Снег, лес, сумрак. Кряжистый дуб посреди поляны, впятером не обхватишь. Вепрь задом дуб подпирает, роет копытами, от боков, черной щетиной заросших, пар, с кровавых клыков пена хлопьями. На него свора псов напирает, рыжих крупных, волки – не псы. Молча кидаются, виснут на боках. Вепрь их клыками раскидывает, копытами давит. Разлетаются псы, кровью снег заливая. Умирают молча. Вижу через ведьмин прищур, не вепрь это, Томила, и не псы – Тит Дважды Восемь, един в ста лицах, вернее, мордах.

Как так? Он же дрыхнет в дальнем далеке. Я его усыпила, а Перун призвал. "У ево очи-то со вчера пылают", – Титовы слова. С того и пылали, что в перуновы пределы чужой вторгся, я тогда сразу смекнула, куда мужа вынесло. Потому и барахлишко, от волхвов оставшееся, подтибрила. Воевать с богом, так божьим же оружием.

Пляска смерти под дубом. Солнце над вершиной. Должны плясать на снегу длинные тени. А нет их. Не люди мы здесь – голые сущности без телесной шелухи. Томила диким вепрем, Тит сворой собачьей, а я – кем я в безмирье выскочила?

Воином.

Новое дело! Была веденея, хитрая, как ласка-зверок, текучая. А нынче я богатырь. Широки плечи, крепки руки, надежны ноги – не своротишь. Кольчуга грудь прикрывает, за спиной лук да колчан со стрелами, в шуйце щит круглый, алой сваргой сверкает. Не оберег ли этот мужской воином меня сделал?
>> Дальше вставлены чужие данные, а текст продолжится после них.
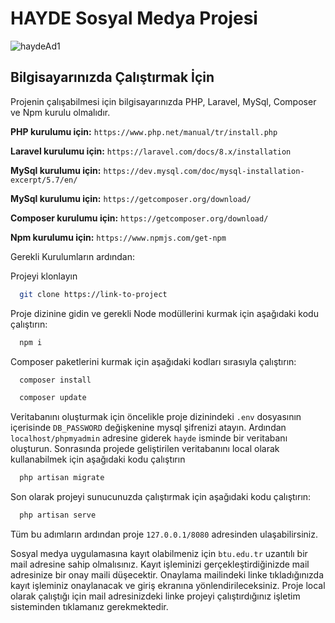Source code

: # HAYDE Sosyal Medya Projesi

![haydeAd1](https://user-images.githubusercontent.com/43846778/123560827-66445380-d7ad-11eb-99a7-0db99f505bc3.jpg)


## Bilgisayarınızda Çalıştırmak İçin

Projenin çalışabilmesi için bilgisayarınızda PHP, Laravel, MySql, Composer ve Npm kurulu olmalıdır.

**PHP kurulumu için:** `https://www.php.net/manual/tr/install.php`

**Laravel kurulumu için:** `https://laravel.com/docs/8.x/installation`

**MySql kurulumu için:** `https://dev.mysql.com/doc/mysql-installation-excerpt/5.7/en/`

**MySql kurulumu için:** `https://getcomposer.org/download/`

**Composer kurulumu için:** `https://getcomposer.org/download/`

**Npm kurulumu için:** `https://www.npmjs.com/get-npm`

Gerekli Kurulumların ardından:

Projeyi klonlayın

```bash
  git clone https://link-to-project
```

Proje dizinine gidin ve gerekli Node modüllerini kurmak için aşağıdaki kodu çalıştırın:

```bash
  npm i
```

Composer paketlerini kurmak için aşağıdaki kodları sırasıyla çalıştırın:

```bash
  composer install
```

```bash
  composer update
```

Veritabanını oluşturmak için öncelikle proje dizinindeki `.env` dosyasının içerisinde `DB_PASSWORD` değişkenine mysql şifrenizi atayın. Ardından `localhost/phpmyadmin` adresine giderek `hayde` isminde bir veritabanı oluşturun. Sonrasında projede geliştirilen veritabanını local olarak kullanabilmek için aşağıdaki kodu çalıştırın

```bash
  php artisan migrate
```

Son olarak projeyi sunucunuzda çalıştırmak için aşağıdaki kodu çalıştırın:

```bash
  php artisan serve
```

Tüm bu adımların ardından proje `127.0.0.1/8080` adresinden ulaşabilirsiniz.

Sosyal medya uygulamasına kayıt olabilmeniz için `btu.edu.tr` uzantılı bir mail adresine sahip olmalısınız. Kayıt işleminizi gerçekleştirdiğinizde mail adresinize bir onay maili düşecektir. Onaylama mailindeki linke tıkladığınızda kayıt işleminiz onaylanacak ve giriş ekranına yönlendirileceksiniz. Proje local olarak çalıştığı için mail adresinizdeki linke projeyi çalıştırdığınız işletim sisteminden tıklamanız gerekmektedir.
Десница плеть перунову сжимает. Обернулась плеточка бичом длинным, из воловьих жил крученным, в хлыст острые стрелки вплетены, ударишь – пополам развалишь.

– Держись, Томила, я иду!

Глас у меня зычный, порывом бури по поляне несется, ветки мелкие с дуба сшибает.

Прыгают на меня псы, желтыми глазами сверкают, клыками в ладонь длиною щелкают. Да куда им супротив меня. Скользят клыки по доспехам, хлопает бич, рассекает тела собачьи, валит останки в кучи, одну вправо, другую влево. Последних вепрь затоптал. Рассеялись псы перуновы. Истаяли. Пусто на снегу. Чисто, ни крови, ни клочка рыжей шерсти.
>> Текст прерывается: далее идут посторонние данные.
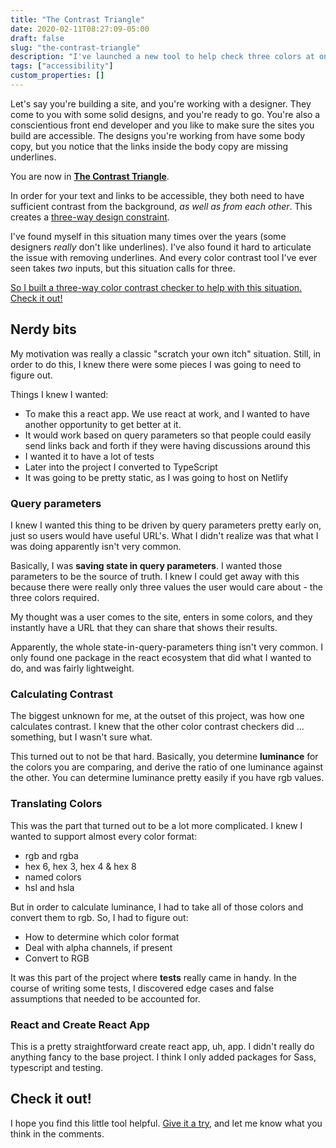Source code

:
 ```yaml
---
title: "The Contrast Triangle"
date: 2020-02-11T08:27:09-05:00
draft: false
slug: "the-contrast-triangle"
description: "I've launched a new tool to help check three colors at once, for when you have hyperlinks without underlines."
tags: ["accessibility"]
custom_properties: []
---
```


Let's say you're building a site, and you're working with a designer. They come to you with some solid designs, and you're ready to go. You're also a conscientious front end developer and you like to make sure the sites you build are accessible. The designs you're working from have some body copy, but you notice that the links inside the body copy are missing underlines.

You are now in **[The Contrast Triangle](https://contrast-triangle.com)**.

In order for your text and links to be accessible, they both need to have sufficient contrast from the background, _as well as from each other_. This creates a [three-way design constraint](/accessible-links-without-underlines).

I've found myself in this situation many times over the years (some designers _really_ don't like underlines). I've also found it hard to articulate the issue with removing underlines. And every color contrast tool I've ever seen takes _two_ inputs, but this situation calls for three.

[So I built a three-way color contrast checker to help with this situation. Check it out!](https://contrast-triangle.com)

## Nerdy bits

My motivation was really a classic "scratch your own itch" situation. Still, in order to do this, I knew there were some pieces I was going to need to figure out.

Things I knew I wanted:

- To make this a react app. We use react at work, and I wanted to have another opportunity to get better at it.
- It would work based on query parameters so that people could easily send links back and forth if they were having discussions around this
- I wanted it to have a lot of tests
- Later into the project I converted to TypeScript
- It was going to be pretty static, as I was going to host on Netlify

### Query parameters

I knew I wanted this thing to be driven by query parameters pretty early on, just so users would have useful URL's. What I didn't realize was that what I was doing apparently isn't very common.

Basically, I was **saving state in query parameters**. I wanted those parameters to be the source of truth. I knew I could get away with this because there were really only three values the user would care about - the three colors required.

My thought was a user comes to the site, enters in some colors, and they instantly have a URL that they can share that shows their results.

Apparently, the whole state-in-query-parameters thing isn't very common. I only found one package in the react ecosystem that did what I wanted to do, and was fairly lightweight.

### Calculating Contrast

The biggest unknown for me, at the outset of this project, was how one calculates contrast. I knew that the other color contrast checkers did ... something, but I wasn't sure what.

This turned out to not be that hard. Basically, you determine **luminance** for the colors you are comparing, and derive the ratio of one luminance against the other. You can determine luminance pretty easily if you have rgb values.

### Translating Colors

This was the part that turned out to be a lot more complicated. I knew I wanted to support almost every color format:

- rgb and rgba
- hex 6, hex 3, hex 4 & hex 8
- named colors
- hsl and hsla

But in order to calculate luminance, I had to take all of those colors and convert them to rgb. So, I had to figure out:

- How to determine which color format
- Deal with alpha channels, if present
- Convert to RGB

It was this part of the project where **tests** really came in handy. In the course of writing some tests, I discovered edge cases and false assumptions that needed to be accounted for.

### React and Create React App

This is a pretty straightforward create react app, uh, app. I didn't really do anything fancy to the base project. I think I only added packages for Sass, typescript and testing.

## Check it out!

I hope you find this little tool helpful. [Give it a try](https://contrast-triangle.com), and let me know what you think in the comments.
– Томила, – кличу, – уходим!

Да не тут-то было…

С верхушки дуба рухнул прямо вепрю на спину орел. Огромный, перья золотыми сполохами. Оком на меня косит желтым, Титовым. Упал вепрь, подернулся речной рябью, потек водой талой. И прянул в небо сокол. Грудь в грудь с орлом сшибся, чиркнул крылами по глазам. Клекот орлиный, визг соколиный – уши заложило. Бьются птицы – ветер завихрился, с ног валит, снег подымает, взор застит. Или птичьи перья снегом с неба сыплются?

Лук из-за спины хвать, каленý стрелу на тетиву. Никогда я лук в миру не держала, а тут руки сами знают, что да как делать.

Новая я, другая. Другой.

Кружат птицы, сплетаются. Не сбить бы сокола вместо орла. Первая стрела мимо – в солнце улетела, вторая мимо – в дуб воткнулась. Последняя в ладонь легла. Не промажу!

Прямо в желтый глаз стрела угодила. В один угодила, из другого вышла. Вскричал орел, заметался, ослепший. Сшиб его сокол наземь, упал сверху, рвать-клевать стал.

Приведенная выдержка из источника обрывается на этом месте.